Built on purpose,
not coincidence
"She never led with what she did. She led with why it mattered."
My mother spent 37 years as an educator in underserved communities, and she did it while also serving this country as a military veteran. She raised me on her own, and what she modeled every single day was not ambition for herself. It was commitment to other people, specifically to Black children and families who needed someone in their corner. She never talked about what she did. She talked about why it mattered. That distinction shaped everything about how I think about work and leadership.
Growing up watching her, I absorbed something that no degree program could have taught me: the difference between a job and a calling. She was not an educator because it was a stable career. She did it because she understood that someone has to show up for the people who would otherwise be overlooked. I carried that into every HR role I have held. The person facing a performance issue, navigating a difficult manager, or sitting across from me in a separation conversation is not a transaction. They are a person. My mother made sure I would never forget that.
My father brought a different lesson.

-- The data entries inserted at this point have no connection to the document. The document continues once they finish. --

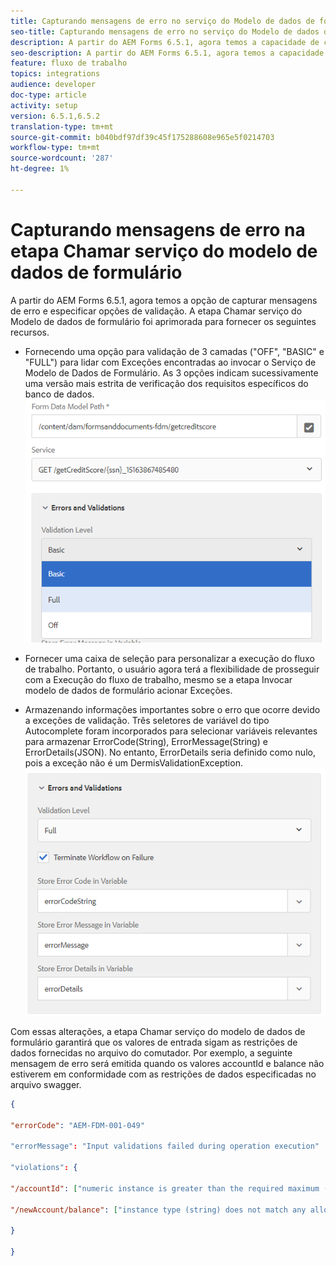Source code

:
 ```yaml
---
title: Capturando mensagens de erro no serviço do Modelo de dados de formulário como etapa no fluxo de trabalho
seo-title: Capturando mensagens de erro no serviço do Modelo de dados de formulário como etapa no fluxo de trabalho
description: A partir do AEM Forms 6.5.1, agora temos a capacidade de capturar mensagens de erro geradas ao usar invocar o Serviço de modelo de dados de formulário como uma etapa no fluxo de trabalho do AEM. Fluxo de trabalho.
seo-description: A partir do AEM Forms 6.5.1, agora temos a capacidade de capturar mensagens de erro geradas ao usar invocar o Serviço de modelo de dados de formulário como uma etapa no fluxo de trabalho do AEM. Fluxo de trabalho.
feature: fluxo de trabalho
topics: integrations
audience: developer
doc-type: article
activity: setup
version: 6.5.1,6.5.2
translation-type: tm+mt
source-git-commit: b040bdf97df39c45f175288608e965e5f0214703
workflow-type: tm+mt
source-wordcount: '287'
ht-degree: 1%

---
```



# Capturando mensagens de erro na etapa Chamar serviço do modelo de dados de formulário

A partir do AEM Forms 6.5.1, agora temos a opção de capturar mensagens de erro e especificar opções de validação. A etapa Chamar serviço do Modelo de dados de formulário foi aprimorada para fornecer os seguintes recursos.

* Fornecendo uma opção para validação de 3 camadas (&quot;OFF&quot;, &quot;BASIC&quot; e &quot;FULL&quot;) para lidar com Exceções encontradas ao invocar o Serviço de Modelo de Dados de Formulário. As 3 opções indicam sucessivamente uma versão mais estrita de verificação dos requisitos específicos do banco de dados.
   ![níveis de validação](assets/validation-level.PNG)

* Fornecer uma caixa de seleção para personalizar a execução do fluxo de trabalho. Portanto, o usuário agora terá a flexibilidade de prosseguir com a Execução do fluxo de trabalho, mesmo se a etapa Invocar modelo de dados de formulário acionar Exceções.

* Armazenando informações importantes sobre o erro que ocorre devido a exceções de validação. Três seletores de variável do tipo Autocomplete foram incorporados para selecionar variáveis relevantes para armazenar ErrorCode(String), ErrorMessage(String) e ErrorDetails(JSON). No entanto, ErrorDetails seria definido como nulo, pois a exceção não é um DermisValidationException.
   ![como capturar mensagens de erro](assets/fdm-error-details.PNG)

Com essas alterações, a etapa Chamar serviço do modelo de dados de formulário garantirá que os valores de entrada sigam as restrições de dados fornecidas no arquivo do comutador. Por exemplo, a seguinte mensagem de erro será emitida quando os valores accountId e balance não estiverem em conformidade com as restrições de dados especificadas no arquivo swagger.

```json
{

"errorCode": "AEM-FDM-001-049"

"errorMessage": "Input validations failed during operation execution"

"violations": {

"/accountId": ["numeric instance is greater than the required maximum (maximum: 20, found: 97)"],

"/newAccount/balance": ["instance type (string) does not match any allowed primitive type (allowed: [\"integer\",\"number\"])"]

}

}
```


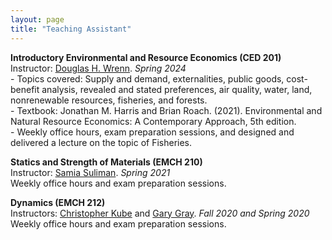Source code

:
 ```yaml
---
layout: page
title: "Teaching Assistant"
---
```


**Introductory Environmental and Resource Economics (CED 201)**     
Instructor: [Douglas H. Wrenn](https://aese.psu.edu/directory/dhw121). *Spring 2024*  
    - Topics covered: Supply and demand, externalities, public goods, cost-benefit analysis, revealed and stated                   preferences, air quality, water, land, nonrenewable resources, fisheries, and forests.  
    - Textbook: Jonathan M. Harris and Brian Roach. (2021). Environmental and Natural Resource Economics: A Contemporary           Approach, 5th edition.  
    - Weekly office hours, exam preparation sessions, and designed and delivered a lecture on the topic of Fisheries.

**Statics and Strength of Materials (EMCH 210)**     
Instructor: [Samia Suliman](https://www.esm.psu.edu/department/directory-detail-g.aspx?q=SAS178). *Spring 2021*     
Weekly office hours and exam preparation sessions.

**Dynamics (EMCH 212)**   
Instructors: [Christopher Kube](https://www.esm.psu.edu/department/directory-detail-g.aspx?q=cmk6284) and [Gary Gray](https://www.esm.psu.edu/department/directory-detail-g.aspx?q=GLG6). *Fall 2020 and Spring 2020*  
Weekly office hours and exam preparation sessions.
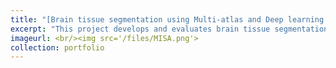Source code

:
 ```yaml
---
title: "[Brain tissue segmentation using Multi-atlas and Deep learning approaches](https://github.com/Marshall-mk/MISA)"
excerpt: "This project develops and evaluates brain tissue segmentation methods for MRI scans, targeting cerebrospinal fluid, grey matter, and white matter using the IBSR 18 dataset. It compares classical intensity-based methods (Dice scores 0.5586–0.8730), multi-atlas techniques (0.8177–0.8541), and deep learning models, with the 2.5D U-Net achieving the highest scores (0.8892–0.9261) and an ensemble reaching 0.9215. The study highlights the 2.5D U-Net’s superior performance, particularly for challenging CSF segmentation, emphasizing the value of deep learning and ensemble strategies in medical imaging. [[Paper]](/files/MISA_FINAL_REPORT_MKH_FF.pdf) " 
imageurl: <br/><img src='/files/MISA.png'>
collection: portfolio
---
```

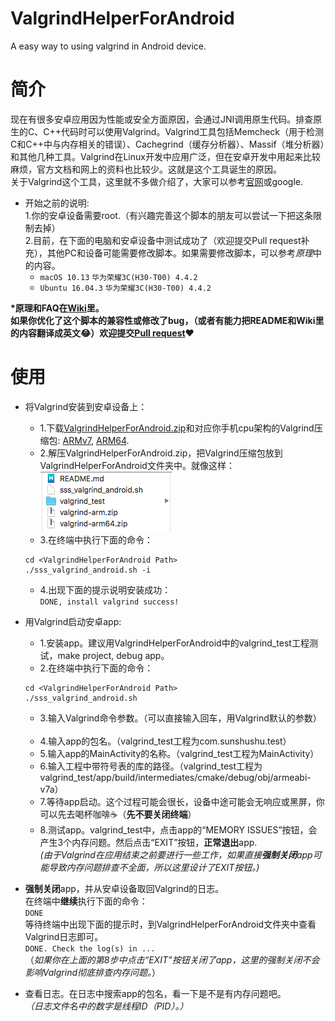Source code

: # ValgrindHelperForAndroid
A easy way to using valgrind in Android device.  

# 简介
现在有很多安卓应用因为性能或安全方面原因，会通过JNI调用原生代码。排查原生的C、C++代码时可以使用Valgrind。Valgrind工具包括Memcheck（用于检测C和C++中与内存相关的错误）、Cachegrind（缓存分析器）、Massif（堆分析器）和其他几种工具。Valgrind在Linux开发中应用广泛，但在安卓开发中用起来比较麻烦，官方文档和网上的资料也比较少。这就是这个工具诞生的原因。  
关于Valgrind这个工具，这里就不多做介绍了，大家可以参考[官网](http://valgrind.org)或google.  
  
* 开始之前的说明:    
1.你的安卓设备需要root.（有兴趣完善这个脚本的朋友可以尝试一下把这条限制去掉）  
2.目前，在下面的电脑和安卓设备中测试成功了（欢迎提交Pull request补充），其他PC和设备可能需要修改脚本。如果需要修改脚本，可以参考*原理*中的内容。  
	- `macOS 10.13` `华为荣耀3C(H30-T00) 4.4.2`
	- `Ubuntu 16.04.3` `华为荣耀3C(H30-T00) 4.4.2`

**\*原理和FAQ在[Wiki](https://github.com/sunShuShu/ValgrindHelperForAndroid/wiki)里。**  
**如果你优化了这个脚本的兼容性或修改了bug，（或者有能力把README和Wiki里的内容翻译成英文😂）欢迎提交[Pull request](https://github.com/sunShuShu/ValgrindHelperForAndroid/pulls)❤️**

# 使用
* 将Valgrind安装到安卓设备上：  
	- 1.下载[ValgrindHelperForAndroid.zip](https://github.com/sunShuShu/ValgrindHelperForAndroid/releases)和对应你手机cpu架构的Valgrind压缩包: 
	[ARMv7](https://github.com/sunShuShu/ValgrindForAndroid/raw/master/valgrind-arm.zip), 
	[ARM64](https://github.com/sunShuShu/ValgrindForAndroid/raw/master/valgrind-arm64.zip).  
	- 2.解压ValgrindHelperForAndroid.zip，把Valgrind压缩包放到ValgrindHelperForAndroid文件夹中。就像这样：  
	![](readme_attachment.png)  
	- 3.在终端中执行下面的命令：  
	```
	cd <ValgrindHelperForAndroid Path>  
	./sss_valgrind_android.sh -i
	```
	- 4.出现下面的提示说明安装成功：  
	```DONE, install valgrind success!```
	
* 用Valgrind启动安卓app:  
	- 1.安装app。建议用ValgrindHelperForAndroid中的valgrind\_test工程测试，make project, debug app。  
	- 2.在终端中执行下面的命令： 
	```
	cd <ValgrindHelperForAndroid Path>
	./sss_valgrind_android.sh
	```  
	- 3.输入Valgrind命令参数。（可以直接输入回车，用Valgrind默认的参数）  
	- 4.输入app的包名。（valgrind\_test工程为com.sunshushu.test）  
	- 5.输入app的MainActivity的名称。（valgrind\_test工程为MainActivity）  
	- 6.输入工程中带符号表的库的路径。（valgrind\_test工程为valgrind_test/app/build/intermediates/cmake/debug/obj/armeabi-v7a）  
	- 7.等待app启动。这个过程可能会很长，设备中途可能会无响应或黑屏，你可以先去喝杯咖啡☕️（**先不要关闭终端**）  
	- 8.测试app。valgrind_test中，点击app的“MEMORY ISSUES”按钮，会产生3个内存问题。然后点击“EXIT”按钮，**正常退出**app.  
	*(由于Valgrind在应用结束之前要进行一些工作，如果直接**强制关闭**app可能导致内存问题排查不全面，所以这里设计了EXIT按钮。)*
* **强制关闭**app，并从安卓设备取回Valgrind的日志。  
在终端中**继续**执行下面的命令：  
`DONE`  
等待终端中出现下面的提示时，到ValgrindHelperForAndroid文件夹中查看Valgrind日志即可。  
`DONE. Check the log(s) in ...`  
（*如果你在上面的第8步中点击“EXIT”按钮关闭了app，这里的强制关闭不会影响Valgrind彻底排查内存问题。*）   
* 查看日志。在日志中搜索app的包名，看一下是不是有内存问题吧。  
*（日志文件名中的数字是线程ID（PID）。）*
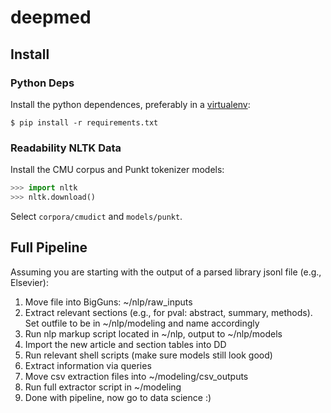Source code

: # deepmed

## Install

### Python Deps

Install the python dependences, preferably in a
[virtualenv](https://pypi.python.org/pypi/virtualenvwrapper):

```shell
$ pip install -r requirements.txt
```

### Readability NLTK Data

Install the CMU corpus and Punkt tokenizer models:

```python
>>> import nltk
>>> nltk.download()
```

Select `corpora/cmudict` and `models/punkt`.

## Full Pipeline

Assuming you are starting with the output of a parsed library jsonl file (e.g., Elsevier):

1. Move file into BigGuns: ~/nlp/raw_inputs
2. Extract relevant sections (e.g., for pval: abstract, summary, methods). Set outfile to be in ~/nlp/modeling and name accordingly
3. Run nlp markup script located in ~/nlp, output to ~/nlp/models
4. Import the new article and section tables into DD
5. Run relevant shell scripts (make sure models still look good)
6. Extract information via queries
7. Move csv extraction files into ~/modeling/csv_outputs
8. Run full extractor script in ~/modeling
9. Done with pipeline, now go to data science :)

He was a serial entrepreneur who was not always present, but what I watched from a distance left a mark. He would enter industries he did not fully know, with no blueprint and no guarantee, and he would find his footing through relentless execution. He was fearless not because he had all the answers, but because he moved anyway. That willingness to step out, to own unfamiliar territory, to build something real inside it, that is the thread that runs through everything I have built.
Innovate Public Schools tested both of those lessons simultaneously. I came in as an Executive Assistant and left as a Director reporting to the CEO, owning HR, Finance, IT, Operations, and Administration at the same time. I did not get there by waiting to be ready. I got there by showing up for the work that needed doing, expanding my scope one problem at a time, and earning trust through outcomes. The Innovate years were not always easy. I led restructures. I navigated complex employee relations cases. I sat in hard rooms and made hard calls. But that experience is what turned a calling into a craft.